The plant began generating electricity in June, but final touches took until just recently. The official dedication was today.
Three brand new generators are producing 3.4 megawatts of power, more than double the old plant's 1912 capacity.
That's enough power for 2,500 homes but in the booming Treasure Valley, isn't that just a drop in the bucket?
"Of course it is," said John Keys, commissioner of the Bureau of Reclamation. "But it takes a lot of drops to fill the bucket up. Every little bit helps when it comes to power."
From 1912 to 1982, the power plant, originally built to provide power for the construction of Arrowrock Dam, generated electricity.
But it became too expensive to operate and was basically turned off.
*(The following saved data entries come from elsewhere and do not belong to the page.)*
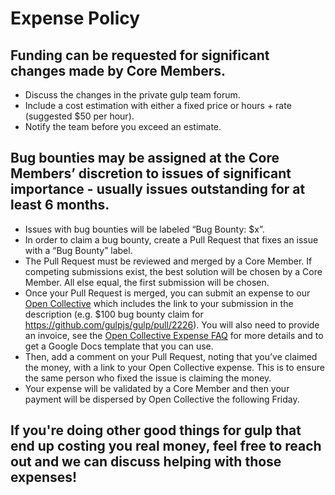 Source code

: # Expense Policy

## Funding can be requested for significant changes made by Core Members.
* Discuss the changes in the private gulp team forum.
* Include a cost estimation with either a fixed price or hours + rate (suggested $50 per hour).
* Notify the team before you exceed an estimate.

## Bug bounties may be assigned at the Core Members’ discretion to issues of significant importance - usually issues outstanding for at least 6 months.
* Issues with bug bounties will be labeled “Bug Bounty: $x”.
* In order to claim a bug bounty, create a Pull Request that fixes an issue with a “Bug Bounty” label.
* The Pull Request must be reviewed and merged by a Core Member. If competing submissions exist, the best solution will be chosen by a Core Member. All else equal, the first submission will be chosen.
* Once your Pull Request is merged, you can submit an expense to our [Open Collective](https://opencollective.com/gulpjs/expenses/new) which includes the link to your submission in the description (e.g. $100 bug bounty claim for https://github.com/gulpjs/gulp/pull/2226). You will also need to provide an invoice, see the [Open Collective Expense FAQ](https://opencollective.com/faq/expenses) for more details and to get a Google Docs template that you can use.
* Then, add a comment on your Pull Request, noting that you’ve claimed the money, with a link to your Open Collective expense. This is to ensure the same person who fixed the issue is claiming the money.
* Your expense will be validated by a Core Member and then your payment will be dispersed by Open Collective the following Friday.

## If you're doing other good things for gulp that end up costing you real money, feel free to reach out and we can discuss helping with those expenses!

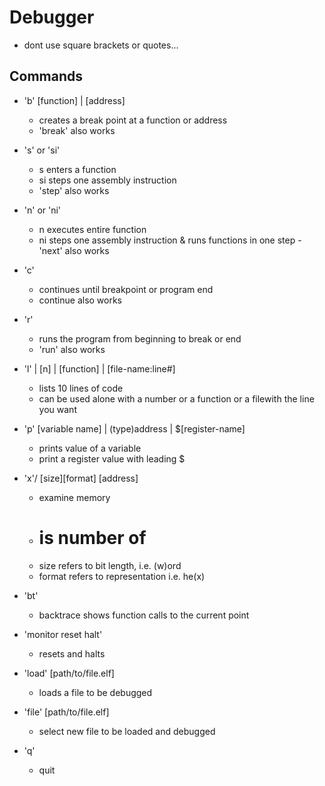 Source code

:# Debugger

- dont use square brackets or quotes... 

## Commands

- 'b' [function] | [address]
  - creates a break point at a function or address 
  - 'break' also works

- 's' or 'si'
  - s enters a function
  - si steps one assembly instruction
  - 'step' also works

- 'n' or 'ni'
  - n executes entire function
  - ni steps one assembly instruction & runs functions in one step
  -'next' also works 

- 'c'
  - continues until breakpoint or program end
  - continue also works

- 'r'
  - runs the program from beginning to break or end
  - 'run' also works

- 'l'  | [n] | [function] | [file-name:line#]
  - lists 10 lines of code
  - can be used alone with a number or a function or a filewith the line you want

- 'p' [variable name] | (type)address | $[register-name]
  - prints value of a variable
  - print a register value with leading $

- 'x'/ [size][format] [address]
  - examine memory
  - # is number of
  - size refers to bit length, i.e. (w)ord
  - format refers to representation i.e. he(x)

- 'bt'
  - backtrace shows function calls to the current point

- 'monitor reset halt'
  - resets and halts

- 'load' [path/to/file.elf]
  - loads a file to be debugged

- 'file' [path/to/file.elf]
  - select new file to be loaded and debugged

- 'q'
  - quit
In the early 1990s, the Bonneville Power Administration and the Bureau of Reclamation wanted to refurbish the power plant, but it still wasn't cost effective. All that changed with the shocking developments in the energy market, especially the rise in oil prices.
"Oil tends to drive related fuels like natural gas and coal," said Steve Hickok, deputy administrator with the Bonneville Power Association. "So hydroelectricity looks good compared to all other sources of electricity because the fuel's free."
Starting in June 2001, work crews began replacing the aging turbines with state of art the equipment. During the three-year, $5.5 million project, efforts were taken to preserve the historic integrity of the old power house, which is on the National Historic Register.
The end result is one nifty addition to the Idaho power grid that is expected to keep going and going for another 100 years.
(For security reasons, Diversion Dam Power Plant will no longer be open for public tours. An exhibit is planned for the Idaho Historical Museum.)